Case Study | Data Analytics | Financial Services
Problem Statement
A regional bank in Tanzania was losing $3 million annually due to fraudulent transactions, including credit card fraud and account takeovers. The existing rule-based fraud detection system flagged too many false positives, overwhelming the fraud investigation team and delaying legitimate transactions.
Solution
The bank implemented a data analytics solution using machine learning to enhance fraud detection accuracy and efficiency.
Technical Approach:
- Data Collection and ETL Process:
- Extracted data from transaction logs, customer profiles, and device information stored in an Oracle database.

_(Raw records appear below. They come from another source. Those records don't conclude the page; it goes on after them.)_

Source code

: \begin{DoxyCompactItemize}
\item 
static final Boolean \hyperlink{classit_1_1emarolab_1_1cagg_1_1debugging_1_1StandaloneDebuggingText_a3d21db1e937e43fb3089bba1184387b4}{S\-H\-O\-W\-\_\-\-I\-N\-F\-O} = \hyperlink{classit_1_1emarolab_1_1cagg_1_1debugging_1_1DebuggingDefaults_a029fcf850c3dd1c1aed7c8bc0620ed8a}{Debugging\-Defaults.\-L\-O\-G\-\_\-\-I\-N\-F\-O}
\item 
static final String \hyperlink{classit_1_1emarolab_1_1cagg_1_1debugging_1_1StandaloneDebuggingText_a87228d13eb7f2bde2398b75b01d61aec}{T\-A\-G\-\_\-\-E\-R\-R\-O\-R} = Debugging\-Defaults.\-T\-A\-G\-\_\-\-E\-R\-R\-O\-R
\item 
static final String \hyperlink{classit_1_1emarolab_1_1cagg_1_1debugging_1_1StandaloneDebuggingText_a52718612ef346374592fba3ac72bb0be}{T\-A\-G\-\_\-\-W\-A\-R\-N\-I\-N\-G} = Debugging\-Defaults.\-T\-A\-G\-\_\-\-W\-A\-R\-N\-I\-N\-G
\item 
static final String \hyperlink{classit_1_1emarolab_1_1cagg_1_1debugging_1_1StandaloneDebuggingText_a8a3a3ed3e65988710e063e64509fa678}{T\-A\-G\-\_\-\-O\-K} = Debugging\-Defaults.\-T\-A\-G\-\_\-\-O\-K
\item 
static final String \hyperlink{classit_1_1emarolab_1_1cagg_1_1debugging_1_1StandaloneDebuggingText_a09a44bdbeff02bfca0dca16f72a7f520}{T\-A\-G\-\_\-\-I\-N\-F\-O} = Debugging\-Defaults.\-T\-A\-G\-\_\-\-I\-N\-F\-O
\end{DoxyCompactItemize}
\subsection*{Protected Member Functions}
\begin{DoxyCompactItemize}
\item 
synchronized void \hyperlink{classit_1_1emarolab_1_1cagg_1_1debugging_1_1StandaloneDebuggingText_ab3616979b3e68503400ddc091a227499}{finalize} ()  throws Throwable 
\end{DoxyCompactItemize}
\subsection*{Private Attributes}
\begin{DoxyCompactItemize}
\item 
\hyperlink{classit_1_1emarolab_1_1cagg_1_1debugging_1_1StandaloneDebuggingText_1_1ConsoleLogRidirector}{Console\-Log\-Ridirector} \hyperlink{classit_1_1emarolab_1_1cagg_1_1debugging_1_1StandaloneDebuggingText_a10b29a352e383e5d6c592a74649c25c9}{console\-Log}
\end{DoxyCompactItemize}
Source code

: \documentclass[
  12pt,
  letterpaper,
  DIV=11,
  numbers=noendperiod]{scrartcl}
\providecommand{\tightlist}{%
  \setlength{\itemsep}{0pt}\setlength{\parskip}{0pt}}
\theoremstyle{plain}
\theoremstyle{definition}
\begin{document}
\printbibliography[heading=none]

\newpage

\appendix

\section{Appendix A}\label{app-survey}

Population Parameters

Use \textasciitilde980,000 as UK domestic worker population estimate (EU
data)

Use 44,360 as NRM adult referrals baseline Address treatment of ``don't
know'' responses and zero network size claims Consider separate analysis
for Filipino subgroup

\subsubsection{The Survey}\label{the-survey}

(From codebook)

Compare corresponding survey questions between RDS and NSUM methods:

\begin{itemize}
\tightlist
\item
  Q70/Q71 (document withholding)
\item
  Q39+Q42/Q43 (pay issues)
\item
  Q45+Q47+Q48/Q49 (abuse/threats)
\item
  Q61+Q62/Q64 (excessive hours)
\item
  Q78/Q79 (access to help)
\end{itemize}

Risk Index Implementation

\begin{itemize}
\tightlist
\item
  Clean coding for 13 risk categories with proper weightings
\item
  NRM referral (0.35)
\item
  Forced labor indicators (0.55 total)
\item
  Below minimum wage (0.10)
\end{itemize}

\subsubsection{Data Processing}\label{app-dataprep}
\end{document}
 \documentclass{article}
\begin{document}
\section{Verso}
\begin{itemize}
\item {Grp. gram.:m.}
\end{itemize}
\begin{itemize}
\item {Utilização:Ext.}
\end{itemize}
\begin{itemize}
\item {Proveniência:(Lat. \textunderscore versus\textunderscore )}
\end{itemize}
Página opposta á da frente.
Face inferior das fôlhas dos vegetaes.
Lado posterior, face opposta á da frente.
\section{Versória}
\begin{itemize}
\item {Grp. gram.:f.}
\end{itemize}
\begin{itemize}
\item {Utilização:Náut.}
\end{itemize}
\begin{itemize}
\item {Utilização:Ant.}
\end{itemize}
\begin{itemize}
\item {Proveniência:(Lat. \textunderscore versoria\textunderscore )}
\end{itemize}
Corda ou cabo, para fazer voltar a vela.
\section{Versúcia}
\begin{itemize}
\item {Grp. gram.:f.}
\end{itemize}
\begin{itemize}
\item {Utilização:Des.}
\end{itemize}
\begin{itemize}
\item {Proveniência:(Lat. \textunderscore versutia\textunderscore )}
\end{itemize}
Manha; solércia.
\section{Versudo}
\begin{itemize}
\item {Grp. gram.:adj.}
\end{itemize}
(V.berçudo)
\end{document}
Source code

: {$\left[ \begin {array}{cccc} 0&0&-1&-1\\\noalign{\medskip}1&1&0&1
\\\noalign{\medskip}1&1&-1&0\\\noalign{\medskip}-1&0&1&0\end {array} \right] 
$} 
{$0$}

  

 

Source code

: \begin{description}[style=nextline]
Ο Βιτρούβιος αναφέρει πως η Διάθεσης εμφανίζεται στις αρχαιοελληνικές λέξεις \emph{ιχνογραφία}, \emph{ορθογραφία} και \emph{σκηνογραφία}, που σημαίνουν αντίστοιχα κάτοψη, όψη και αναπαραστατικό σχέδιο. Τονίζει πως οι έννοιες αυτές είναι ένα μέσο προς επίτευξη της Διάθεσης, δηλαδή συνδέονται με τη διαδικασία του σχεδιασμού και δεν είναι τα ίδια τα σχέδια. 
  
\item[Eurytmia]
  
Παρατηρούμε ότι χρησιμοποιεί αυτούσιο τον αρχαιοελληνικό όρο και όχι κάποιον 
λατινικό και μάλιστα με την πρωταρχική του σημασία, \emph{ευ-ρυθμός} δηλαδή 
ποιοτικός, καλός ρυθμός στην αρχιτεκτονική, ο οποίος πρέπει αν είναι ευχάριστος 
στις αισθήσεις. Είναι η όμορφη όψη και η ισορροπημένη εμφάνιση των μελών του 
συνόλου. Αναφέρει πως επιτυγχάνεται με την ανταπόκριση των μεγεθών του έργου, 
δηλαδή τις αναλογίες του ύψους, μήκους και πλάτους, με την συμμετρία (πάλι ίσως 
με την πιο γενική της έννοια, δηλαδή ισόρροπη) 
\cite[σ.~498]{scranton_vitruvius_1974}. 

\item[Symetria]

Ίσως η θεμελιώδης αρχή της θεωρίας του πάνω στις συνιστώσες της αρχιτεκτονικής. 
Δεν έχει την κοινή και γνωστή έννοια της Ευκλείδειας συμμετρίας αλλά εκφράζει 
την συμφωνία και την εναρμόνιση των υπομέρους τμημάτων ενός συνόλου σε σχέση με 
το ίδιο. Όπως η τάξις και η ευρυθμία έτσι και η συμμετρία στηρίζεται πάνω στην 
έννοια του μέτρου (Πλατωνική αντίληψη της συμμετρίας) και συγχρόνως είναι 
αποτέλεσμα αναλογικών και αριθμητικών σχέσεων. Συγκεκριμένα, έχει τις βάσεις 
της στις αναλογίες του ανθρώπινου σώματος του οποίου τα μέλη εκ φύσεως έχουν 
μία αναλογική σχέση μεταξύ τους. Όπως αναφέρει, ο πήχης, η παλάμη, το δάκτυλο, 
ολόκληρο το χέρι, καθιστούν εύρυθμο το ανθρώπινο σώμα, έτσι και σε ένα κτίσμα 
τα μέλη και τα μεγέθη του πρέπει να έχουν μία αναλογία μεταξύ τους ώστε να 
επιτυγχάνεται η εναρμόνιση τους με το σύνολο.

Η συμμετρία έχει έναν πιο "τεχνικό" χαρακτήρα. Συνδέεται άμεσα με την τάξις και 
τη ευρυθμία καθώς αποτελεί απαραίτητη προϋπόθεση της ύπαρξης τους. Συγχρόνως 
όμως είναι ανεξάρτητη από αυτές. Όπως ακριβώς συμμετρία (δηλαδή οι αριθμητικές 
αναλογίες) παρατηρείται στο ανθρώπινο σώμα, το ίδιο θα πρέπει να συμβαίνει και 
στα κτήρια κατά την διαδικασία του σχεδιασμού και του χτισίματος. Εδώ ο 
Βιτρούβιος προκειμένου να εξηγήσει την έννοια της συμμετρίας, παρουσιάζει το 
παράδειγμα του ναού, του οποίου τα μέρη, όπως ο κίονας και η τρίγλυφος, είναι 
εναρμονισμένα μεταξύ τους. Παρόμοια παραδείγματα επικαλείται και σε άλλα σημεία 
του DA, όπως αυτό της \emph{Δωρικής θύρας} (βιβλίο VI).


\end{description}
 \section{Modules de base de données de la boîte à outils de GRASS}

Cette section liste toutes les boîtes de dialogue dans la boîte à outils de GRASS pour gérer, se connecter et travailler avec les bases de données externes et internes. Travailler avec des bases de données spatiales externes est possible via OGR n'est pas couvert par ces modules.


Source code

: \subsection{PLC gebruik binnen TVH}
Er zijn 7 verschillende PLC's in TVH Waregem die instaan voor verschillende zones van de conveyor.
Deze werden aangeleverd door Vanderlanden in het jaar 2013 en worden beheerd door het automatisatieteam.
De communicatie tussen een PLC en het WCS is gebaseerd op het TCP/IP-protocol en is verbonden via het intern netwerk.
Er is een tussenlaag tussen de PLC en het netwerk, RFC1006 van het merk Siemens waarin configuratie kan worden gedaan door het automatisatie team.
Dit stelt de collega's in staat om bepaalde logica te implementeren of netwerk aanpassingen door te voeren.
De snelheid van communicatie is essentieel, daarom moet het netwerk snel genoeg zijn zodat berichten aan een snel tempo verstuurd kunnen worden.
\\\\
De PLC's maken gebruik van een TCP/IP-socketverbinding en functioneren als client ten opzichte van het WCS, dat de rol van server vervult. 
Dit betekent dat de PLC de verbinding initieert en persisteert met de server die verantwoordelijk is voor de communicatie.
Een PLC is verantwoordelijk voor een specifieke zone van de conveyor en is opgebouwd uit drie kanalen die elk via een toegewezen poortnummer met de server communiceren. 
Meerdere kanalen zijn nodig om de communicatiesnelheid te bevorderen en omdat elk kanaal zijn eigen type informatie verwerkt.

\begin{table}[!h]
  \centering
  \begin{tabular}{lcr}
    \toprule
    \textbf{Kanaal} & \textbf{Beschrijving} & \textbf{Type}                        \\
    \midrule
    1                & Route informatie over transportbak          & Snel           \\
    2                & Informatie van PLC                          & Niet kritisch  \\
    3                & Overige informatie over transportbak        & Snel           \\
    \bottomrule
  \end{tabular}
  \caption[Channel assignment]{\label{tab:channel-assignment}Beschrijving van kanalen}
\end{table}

- Built an ETL pipeline using Apache Nifi to process and transform data, including anonymization of sensitive customer information to comply with GDPR.
- Handled imbalanced data (fraud cases were <1% of transactions) using oversampling techniques (SMOTE) during model training.
- Feature Engineering:
- Created features such as transaction velocity (number of transactions in the last hour), geolocation mismatches (using Haversine distance), and unusual spending patterns (z-score deviations).
- Features are stored in a feature store using Redis for low-latency access during real-time inference.
- Fraud Detection Model:
- Built an anomaly detection model using unsupervised learning with Isolation Forest (scikit-learn) to identify outliers in transaction data.
- Developed a supervised learning model using XGBoost (library) to classify transactions as fraudulent or legitimate, achieving a precision of 92%.
- Combined both models in an ensemble approach to improve detection accuracy, using a weighted voting mechanism.
- Real-Time Monitoring:
- Deployed the model as a streaming application using Apache Flink to process transactions in real time, with a latency of <100ms.
- Integrated the model with the bank’s transaction processing system using REST APIs built with FastAPI.
- Case Management Dashboard:
- Developed a dashboard using Dash (Python) to prioritize high-risk cases and provide model explanations using SHAP (SHapley Additive exPlanations) values.
- Hosted the dashboard on an internal Kubernetes cluster for scalability and security.
Tech Stack:
- Data Storage: Oracle, Redis
- Data Processing: Apache Nifi (ETL), Apache Flink (streaming)
- Programming: Python
- Visualization: Dash
- Deployment: FastAPI, Kubernetes
Implementation:
- We collaborated with the bank’s in-house tech team and functional teams to build the solution.
- Conducted a 3-month PoC in the credit card division before full deployment.
- Trained the fraud team on interpreting model outputs and managing flagged cases.
Impact:
- Efficiency: Reduced false positives by 70%, decreasing the workload of the fraud investigation team by 40%.
- Productivity: The team resolved fraud cases 50% faster due to prioritized case management and accurate flagging.
- Decision-Making: The bank’s leadership gained insights into fraud trends, enabling proactive updates to security policies and customer authentication processes.
- Overall Growth: Fraud losses decreased by $0.5 million annually, customer trust improved, and the bank attracted 10% more high-value customers due to enhanced security measures.